This conundrum hides in full view, right there on the surface of Magritte’s canvases. One of his most explicit exegeses on this peculiar situation is the late painting called “Carte Blanche” (1965). It depicts a prim gentlewoman on horseback riding through the forest; the image of the rider and the forest is sliced up in such a way that she seems to alternately disappear behind trees and to re-emerge between them. Space becomes solid, solid becomes vaporous, stillness is endowed with the illusion of movement. The term carte blanche means the freedom to do as one pleases--and Magritte does.

This kind of art has an obvious appeal, but it’s decidedly limited too.

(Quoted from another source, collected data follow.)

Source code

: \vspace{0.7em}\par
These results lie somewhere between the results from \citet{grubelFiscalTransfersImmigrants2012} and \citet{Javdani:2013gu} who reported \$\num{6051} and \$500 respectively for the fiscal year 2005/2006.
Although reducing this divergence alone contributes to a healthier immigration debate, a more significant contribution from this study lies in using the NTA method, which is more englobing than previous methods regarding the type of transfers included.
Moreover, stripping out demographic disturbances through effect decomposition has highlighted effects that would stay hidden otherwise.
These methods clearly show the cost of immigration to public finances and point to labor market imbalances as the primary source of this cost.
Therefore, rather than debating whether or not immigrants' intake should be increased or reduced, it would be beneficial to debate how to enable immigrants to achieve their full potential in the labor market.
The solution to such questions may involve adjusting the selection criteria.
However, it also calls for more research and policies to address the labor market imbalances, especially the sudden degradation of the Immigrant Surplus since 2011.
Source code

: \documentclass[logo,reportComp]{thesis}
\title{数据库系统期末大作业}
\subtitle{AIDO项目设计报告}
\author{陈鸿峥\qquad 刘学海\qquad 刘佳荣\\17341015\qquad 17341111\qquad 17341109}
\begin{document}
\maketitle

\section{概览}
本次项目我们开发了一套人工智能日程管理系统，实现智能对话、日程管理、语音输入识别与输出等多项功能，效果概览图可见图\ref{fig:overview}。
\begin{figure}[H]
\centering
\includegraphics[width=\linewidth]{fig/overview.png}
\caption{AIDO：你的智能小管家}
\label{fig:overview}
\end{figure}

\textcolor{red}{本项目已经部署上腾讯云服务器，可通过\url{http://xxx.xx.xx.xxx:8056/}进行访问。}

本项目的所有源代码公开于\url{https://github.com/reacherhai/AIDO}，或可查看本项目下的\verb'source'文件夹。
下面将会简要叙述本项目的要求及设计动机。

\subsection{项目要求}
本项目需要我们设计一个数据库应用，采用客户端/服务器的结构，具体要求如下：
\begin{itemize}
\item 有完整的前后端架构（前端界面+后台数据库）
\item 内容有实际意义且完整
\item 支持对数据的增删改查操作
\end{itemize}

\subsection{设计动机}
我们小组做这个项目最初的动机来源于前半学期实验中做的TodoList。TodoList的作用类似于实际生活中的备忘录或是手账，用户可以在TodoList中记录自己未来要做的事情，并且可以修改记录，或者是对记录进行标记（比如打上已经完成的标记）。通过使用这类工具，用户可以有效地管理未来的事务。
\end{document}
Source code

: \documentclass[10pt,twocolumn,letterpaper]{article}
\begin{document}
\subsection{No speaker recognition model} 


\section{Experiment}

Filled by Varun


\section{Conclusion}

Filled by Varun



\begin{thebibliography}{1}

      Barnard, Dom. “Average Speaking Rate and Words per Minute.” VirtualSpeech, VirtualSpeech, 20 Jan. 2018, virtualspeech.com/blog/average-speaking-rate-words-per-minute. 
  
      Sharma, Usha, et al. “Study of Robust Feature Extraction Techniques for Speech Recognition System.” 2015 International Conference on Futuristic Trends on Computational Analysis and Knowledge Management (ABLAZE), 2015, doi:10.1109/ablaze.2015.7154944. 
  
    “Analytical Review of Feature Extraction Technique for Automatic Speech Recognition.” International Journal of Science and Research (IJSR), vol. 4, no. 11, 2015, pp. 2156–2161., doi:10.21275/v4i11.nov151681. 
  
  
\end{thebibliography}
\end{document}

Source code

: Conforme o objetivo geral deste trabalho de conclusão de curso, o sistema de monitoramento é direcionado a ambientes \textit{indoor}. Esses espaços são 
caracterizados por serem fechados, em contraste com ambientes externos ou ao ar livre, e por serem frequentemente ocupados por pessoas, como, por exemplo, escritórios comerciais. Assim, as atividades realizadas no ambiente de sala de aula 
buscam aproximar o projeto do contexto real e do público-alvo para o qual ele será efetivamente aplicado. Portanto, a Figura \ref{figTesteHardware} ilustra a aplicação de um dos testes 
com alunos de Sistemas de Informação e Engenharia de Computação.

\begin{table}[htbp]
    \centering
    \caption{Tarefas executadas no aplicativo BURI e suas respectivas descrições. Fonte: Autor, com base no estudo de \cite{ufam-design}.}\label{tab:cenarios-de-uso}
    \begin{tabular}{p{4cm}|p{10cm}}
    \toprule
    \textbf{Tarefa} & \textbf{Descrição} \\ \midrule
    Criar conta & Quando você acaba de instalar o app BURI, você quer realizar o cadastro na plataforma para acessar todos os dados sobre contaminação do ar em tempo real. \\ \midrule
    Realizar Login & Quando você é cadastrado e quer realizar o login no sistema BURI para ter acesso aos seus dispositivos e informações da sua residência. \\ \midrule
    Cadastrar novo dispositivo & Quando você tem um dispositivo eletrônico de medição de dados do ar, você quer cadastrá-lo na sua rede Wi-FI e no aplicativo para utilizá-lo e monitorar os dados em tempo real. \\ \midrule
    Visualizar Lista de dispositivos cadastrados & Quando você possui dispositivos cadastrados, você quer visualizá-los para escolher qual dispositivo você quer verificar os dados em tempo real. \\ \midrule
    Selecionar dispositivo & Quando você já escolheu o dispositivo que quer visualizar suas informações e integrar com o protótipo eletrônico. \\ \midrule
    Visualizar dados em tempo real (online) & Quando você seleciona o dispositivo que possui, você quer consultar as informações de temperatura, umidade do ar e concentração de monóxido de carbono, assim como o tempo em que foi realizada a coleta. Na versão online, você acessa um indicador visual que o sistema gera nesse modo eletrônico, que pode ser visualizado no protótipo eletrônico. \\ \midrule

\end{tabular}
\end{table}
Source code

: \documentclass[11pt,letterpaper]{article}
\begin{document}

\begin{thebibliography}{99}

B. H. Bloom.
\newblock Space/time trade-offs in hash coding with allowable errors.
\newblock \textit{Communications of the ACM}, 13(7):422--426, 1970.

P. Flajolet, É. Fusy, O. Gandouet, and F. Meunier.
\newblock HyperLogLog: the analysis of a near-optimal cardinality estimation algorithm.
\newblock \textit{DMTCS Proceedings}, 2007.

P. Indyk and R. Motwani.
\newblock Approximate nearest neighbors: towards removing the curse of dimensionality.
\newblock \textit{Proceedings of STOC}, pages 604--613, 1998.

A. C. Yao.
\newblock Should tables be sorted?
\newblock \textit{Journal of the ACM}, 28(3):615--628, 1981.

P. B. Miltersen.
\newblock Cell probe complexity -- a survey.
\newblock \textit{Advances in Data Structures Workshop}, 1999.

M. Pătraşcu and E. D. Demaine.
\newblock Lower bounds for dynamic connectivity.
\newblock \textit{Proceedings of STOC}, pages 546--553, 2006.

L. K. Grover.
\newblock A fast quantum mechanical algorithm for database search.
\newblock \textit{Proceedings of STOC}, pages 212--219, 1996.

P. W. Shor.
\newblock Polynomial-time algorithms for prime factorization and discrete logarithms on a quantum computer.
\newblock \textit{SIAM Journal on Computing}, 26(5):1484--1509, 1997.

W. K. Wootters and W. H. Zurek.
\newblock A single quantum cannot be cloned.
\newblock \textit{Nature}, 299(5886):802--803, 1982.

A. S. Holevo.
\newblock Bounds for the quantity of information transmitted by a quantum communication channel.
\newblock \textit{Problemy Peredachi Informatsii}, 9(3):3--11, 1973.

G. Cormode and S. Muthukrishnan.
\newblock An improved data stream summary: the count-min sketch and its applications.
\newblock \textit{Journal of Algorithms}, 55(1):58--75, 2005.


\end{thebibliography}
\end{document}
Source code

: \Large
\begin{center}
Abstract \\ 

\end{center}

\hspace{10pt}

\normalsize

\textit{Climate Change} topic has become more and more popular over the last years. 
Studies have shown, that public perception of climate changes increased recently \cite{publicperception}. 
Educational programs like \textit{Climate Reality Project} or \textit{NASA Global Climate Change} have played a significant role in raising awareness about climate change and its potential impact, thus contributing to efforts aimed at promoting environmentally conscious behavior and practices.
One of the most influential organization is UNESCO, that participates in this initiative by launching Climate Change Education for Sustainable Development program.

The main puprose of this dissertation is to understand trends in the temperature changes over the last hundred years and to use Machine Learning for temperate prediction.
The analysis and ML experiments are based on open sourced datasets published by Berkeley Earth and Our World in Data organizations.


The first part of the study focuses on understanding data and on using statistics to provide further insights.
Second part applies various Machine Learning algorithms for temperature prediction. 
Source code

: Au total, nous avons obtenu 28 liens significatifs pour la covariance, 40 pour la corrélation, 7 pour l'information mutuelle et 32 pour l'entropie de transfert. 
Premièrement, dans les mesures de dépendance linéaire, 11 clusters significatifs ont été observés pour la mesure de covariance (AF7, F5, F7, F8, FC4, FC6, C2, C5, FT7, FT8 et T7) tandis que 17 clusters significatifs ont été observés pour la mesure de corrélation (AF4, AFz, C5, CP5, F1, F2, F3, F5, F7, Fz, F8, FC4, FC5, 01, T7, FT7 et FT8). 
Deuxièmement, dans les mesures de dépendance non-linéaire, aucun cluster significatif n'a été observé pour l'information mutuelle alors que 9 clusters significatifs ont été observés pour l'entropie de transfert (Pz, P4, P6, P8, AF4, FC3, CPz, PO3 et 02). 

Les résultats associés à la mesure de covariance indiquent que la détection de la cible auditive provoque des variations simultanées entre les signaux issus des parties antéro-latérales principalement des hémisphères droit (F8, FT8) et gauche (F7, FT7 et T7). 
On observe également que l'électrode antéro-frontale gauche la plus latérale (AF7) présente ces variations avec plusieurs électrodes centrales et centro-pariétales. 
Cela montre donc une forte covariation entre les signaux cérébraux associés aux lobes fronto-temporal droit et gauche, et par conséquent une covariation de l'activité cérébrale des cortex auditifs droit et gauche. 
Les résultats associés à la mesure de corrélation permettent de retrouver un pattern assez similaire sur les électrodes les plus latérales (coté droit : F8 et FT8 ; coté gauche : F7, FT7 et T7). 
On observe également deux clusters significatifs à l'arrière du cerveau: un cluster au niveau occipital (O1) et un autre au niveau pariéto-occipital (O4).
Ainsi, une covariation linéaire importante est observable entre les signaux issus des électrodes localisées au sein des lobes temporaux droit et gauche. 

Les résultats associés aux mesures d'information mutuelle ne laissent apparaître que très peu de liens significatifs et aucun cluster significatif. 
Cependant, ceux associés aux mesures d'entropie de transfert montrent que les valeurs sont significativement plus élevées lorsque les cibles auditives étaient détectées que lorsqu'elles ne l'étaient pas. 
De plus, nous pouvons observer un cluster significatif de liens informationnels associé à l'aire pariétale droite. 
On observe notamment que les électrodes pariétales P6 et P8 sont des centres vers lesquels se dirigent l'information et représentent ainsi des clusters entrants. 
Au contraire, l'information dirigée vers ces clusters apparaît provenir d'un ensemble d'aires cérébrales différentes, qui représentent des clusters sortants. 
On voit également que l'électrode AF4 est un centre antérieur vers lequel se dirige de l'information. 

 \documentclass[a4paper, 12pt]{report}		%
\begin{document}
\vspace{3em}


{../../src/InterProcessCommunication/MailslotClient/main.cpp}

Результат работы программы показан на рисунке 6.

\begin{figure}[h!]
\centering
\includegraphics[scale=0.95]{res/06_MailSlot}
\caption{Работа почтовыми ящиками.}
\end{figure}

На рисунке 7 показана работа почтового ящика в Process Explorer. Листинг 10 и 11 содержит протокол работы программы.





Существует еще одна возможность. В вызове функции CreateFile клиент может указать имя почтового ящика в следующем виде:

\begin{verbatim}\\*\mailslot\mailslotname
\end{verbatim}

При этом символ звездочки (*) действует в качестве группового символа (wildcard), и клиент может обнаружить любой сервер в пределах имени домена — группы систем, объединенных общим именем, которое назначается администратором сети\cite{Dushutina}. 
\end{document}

There’s a trickiness to Magritte, who is in many ways a one-take artist: Once you get the hang of it, it’s pretty much over.

Almost all the artistic punch he wants you to get can be carried by a reproduction of one of his paintings. When you leave the retrospective’s galleries at the Met and are deposited into the obligatory museum shop selling souvenirs from the show, you wonder why Magritte didn’t just make a clean break with traditional painting and start mass-producing enigmatic posters instead.

Metropolitan Museum of Art, 1000 5th Ave., New York, (212) 879-5500, through Nov. 22. Closed Mondays. “Magritte” will travel to the Menil Collection, Houston (Dec. 15 - Feb. 21) and the Art Institute of Chicago (March 16 - May 30).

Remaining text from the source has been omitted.